**Directions:** Retype each line of the listing below, from the first through the one holding "You are tasked", with no other lines.
Data for the task Block Start
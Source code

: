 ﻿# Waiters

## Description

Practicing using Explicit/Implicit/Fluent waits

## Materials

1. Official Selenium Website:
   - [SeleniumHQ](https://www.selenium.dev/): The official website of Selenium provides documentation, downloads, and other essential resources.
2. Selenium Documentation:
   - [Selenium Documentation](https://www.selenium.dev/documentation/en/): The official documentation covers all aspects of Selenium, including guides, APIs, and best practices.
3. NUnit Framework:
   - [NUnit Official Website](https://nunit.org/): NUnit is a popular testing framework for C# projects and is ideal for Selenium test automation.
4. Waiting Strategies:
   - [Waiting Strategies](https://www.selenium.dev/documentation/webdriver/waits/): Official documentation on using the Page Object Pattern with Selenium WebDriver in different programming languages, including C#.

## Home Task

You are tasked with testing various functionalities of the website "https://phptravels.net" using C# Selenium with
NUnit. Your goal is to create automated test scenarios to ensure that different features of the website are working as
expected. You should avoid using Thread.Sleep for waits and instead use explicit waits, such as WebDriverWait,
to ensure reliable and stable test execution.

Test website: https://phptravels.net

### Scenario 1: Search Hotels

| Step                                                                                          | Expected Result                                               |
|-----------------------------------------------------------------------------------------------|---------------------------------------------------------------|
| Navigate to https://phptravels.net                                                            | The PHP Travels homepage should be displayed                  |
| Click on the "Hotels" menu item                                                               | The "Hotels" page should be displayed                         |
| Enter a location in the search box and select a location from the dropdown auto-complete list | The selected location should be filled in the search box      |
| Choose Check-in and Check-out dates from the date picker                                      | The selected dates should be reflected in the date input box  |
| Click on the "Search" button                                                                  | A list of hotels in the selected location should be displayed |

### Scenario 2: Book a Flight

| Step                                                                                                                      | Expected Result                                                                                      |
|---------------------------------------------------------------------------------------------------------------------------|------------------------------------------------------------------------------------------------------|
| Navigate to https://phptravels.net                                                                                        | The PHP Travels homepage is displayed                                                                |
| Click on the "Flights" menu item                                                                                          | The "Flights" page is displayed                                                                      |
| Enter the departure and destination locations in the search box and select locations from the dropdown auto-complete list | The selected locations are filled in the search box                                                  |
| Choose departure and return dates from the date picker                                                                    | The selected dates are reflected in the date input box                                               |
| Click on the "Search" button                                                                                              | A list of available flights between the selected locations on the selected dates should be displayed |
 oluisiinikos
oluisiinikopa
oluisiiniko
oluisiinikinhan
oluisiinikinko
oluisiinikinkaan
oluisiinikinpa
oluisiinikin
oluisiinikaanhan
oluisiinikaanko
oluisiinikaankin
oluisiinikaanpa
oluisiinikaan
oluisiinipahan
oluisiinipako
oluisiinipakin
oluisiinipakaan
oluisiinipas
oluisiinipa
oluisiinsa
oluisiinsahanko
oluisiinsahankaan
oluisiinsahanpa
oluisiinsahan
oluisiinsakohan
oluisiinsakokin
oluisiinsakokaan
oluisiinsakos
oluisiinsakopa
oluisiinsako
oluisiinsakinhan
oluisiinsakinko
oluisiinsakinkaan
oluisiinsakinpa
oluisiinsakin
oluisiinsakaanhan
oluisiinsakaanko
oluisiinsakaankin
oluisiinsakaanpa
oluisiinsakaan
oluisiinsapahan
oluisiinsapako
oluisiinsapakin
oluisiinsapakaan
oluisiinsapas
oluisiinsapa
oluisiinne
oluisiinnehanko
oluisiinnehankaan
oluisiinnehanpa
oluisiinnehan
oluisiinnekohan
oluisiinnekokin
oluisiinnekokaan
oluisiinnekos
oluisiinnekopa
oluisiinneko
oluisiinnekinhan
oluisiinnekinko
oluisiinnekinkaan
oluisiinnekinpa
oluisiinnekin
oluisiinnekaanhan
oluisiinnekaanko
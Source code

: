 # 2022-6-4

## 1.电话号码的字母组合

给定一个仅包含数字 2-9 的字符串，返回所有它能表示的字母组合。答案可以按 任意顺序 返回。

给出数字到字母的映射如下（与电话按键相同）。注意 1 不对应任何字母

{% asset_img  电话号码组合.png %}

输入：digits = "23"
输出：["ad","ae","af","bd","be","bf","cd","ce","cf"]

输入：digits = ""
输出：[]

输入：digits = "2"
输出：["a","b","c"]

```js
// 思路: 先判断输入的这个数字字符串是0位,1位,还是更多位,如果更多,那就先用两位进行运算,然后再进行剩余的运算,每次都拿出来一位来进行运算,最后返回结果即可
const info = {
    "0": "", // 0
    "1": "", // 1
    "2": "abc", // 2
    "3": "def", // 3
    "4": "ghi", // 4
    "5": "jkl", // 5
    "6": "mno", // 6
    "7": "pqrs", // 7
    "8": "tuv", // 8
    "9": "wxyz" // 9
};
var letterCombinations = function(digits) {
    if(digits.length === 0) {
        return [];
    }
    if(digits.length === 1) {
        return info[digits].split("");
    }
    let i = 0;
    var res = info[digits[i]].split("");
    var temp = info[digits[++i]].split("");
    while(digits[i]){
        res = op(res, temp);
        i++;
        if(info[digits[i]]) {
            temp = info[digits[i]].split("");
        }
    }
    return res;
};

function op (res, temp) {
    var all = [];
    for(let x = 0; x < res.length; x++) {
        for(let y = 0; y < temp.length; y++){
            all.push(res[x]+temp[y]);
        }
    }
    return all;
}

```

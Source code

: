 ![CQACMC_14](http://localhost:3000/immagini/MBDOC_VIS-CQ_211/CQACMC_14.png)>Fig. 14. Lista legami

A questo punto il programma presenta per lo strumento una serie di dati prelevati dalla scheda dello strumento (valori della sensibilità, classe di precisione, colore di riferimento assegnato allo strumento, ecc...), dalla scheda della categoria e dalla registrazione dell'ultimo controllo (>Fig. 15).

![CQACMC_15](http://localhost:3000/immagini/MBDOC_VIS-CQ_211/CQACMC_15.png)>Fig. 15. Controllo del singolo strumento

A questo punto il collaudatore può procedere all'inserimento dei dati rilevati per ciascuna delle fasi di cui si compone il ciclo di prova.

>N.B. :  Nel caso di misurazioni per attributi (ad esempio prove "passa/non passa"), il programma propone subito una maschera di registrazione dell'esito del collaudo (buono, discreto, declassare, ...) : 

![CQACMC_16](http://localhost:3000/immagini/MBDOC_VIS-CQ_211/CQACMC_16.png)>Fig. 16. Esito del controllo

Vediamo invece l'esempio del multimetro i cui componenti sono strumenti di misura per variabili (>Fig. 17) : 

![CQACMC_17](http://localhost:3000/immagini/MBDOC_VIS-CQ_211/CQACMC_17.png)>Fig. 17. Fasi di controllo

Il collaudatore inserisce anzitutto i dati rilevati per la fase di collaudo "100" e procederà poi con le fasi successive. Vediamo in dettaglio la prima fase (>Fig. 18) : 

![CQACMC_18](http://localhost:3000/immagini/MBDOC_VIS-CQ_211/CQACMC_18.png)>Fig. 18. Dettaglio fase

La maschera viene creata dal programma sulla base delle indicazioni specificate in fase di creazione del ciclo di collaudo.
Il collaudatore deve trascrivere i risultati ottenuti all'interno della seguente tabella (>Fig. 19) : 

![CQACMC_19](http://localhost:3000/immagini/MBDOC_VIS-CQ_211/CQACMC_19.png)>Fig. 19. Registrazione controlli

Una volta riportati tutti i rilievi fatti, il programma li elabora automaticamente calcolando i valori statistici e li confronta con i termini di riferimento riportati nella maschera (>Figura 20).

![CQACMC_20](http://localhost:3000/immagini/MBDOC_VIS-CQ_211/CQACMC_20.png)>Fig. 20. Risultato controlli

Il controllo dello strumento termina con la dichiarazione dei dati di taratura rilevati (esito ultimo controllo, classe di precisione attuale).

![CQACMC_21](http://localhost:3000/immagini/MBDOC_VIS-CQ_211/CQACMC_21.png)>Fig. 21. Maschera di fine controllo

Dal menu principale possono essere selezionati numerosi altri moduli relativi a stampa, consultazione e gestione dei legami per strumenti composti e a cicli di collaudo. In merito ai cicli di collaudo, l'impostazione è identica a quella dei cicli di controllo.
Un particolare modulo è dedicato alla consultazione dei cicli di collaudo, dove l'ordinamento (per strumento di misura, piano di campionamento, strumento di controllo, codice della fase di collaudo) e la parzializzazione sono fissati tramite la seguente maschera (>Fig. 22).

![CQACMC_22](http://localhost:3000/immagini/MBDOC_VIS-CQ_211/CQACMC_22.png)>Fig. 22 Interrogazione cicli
Data for the task Block End
**Exercise response:**
Source code

: ﻿# Waiters

## Description

Practicing using Explicit/Implicit/Fluent waits

## Materials

1. Official Selenium Website:
   - [SeleniumHQ](https://www.selenium.dev/): The official website of Selenium provides documentation, downloads, and other essential resources.
2. Selenium Documentation:
   - [Selenium Documentation](https://www.selenium.dev/documentation/en/): The official documentation covers all aspects of Selenium, including guides, APIs, and best practices.
3. NUnit Framework:
   - [NUnit Official Website](https://nunit.org/): NUnit is a popular testing framework for C# projects and is ideal for Selenium test automation.
4. Waiting Strategies:
   - [Waiting Strategies](https://www.selenium.dev/documentation/webdriver/waits/): Official documentation on using the Page Object Pattern with Selenium WebDriver in different programming languages, including C#.

## Home Task

You are tasked with testing various functionalities of the website "https://phptravels.net" using C# Selenium with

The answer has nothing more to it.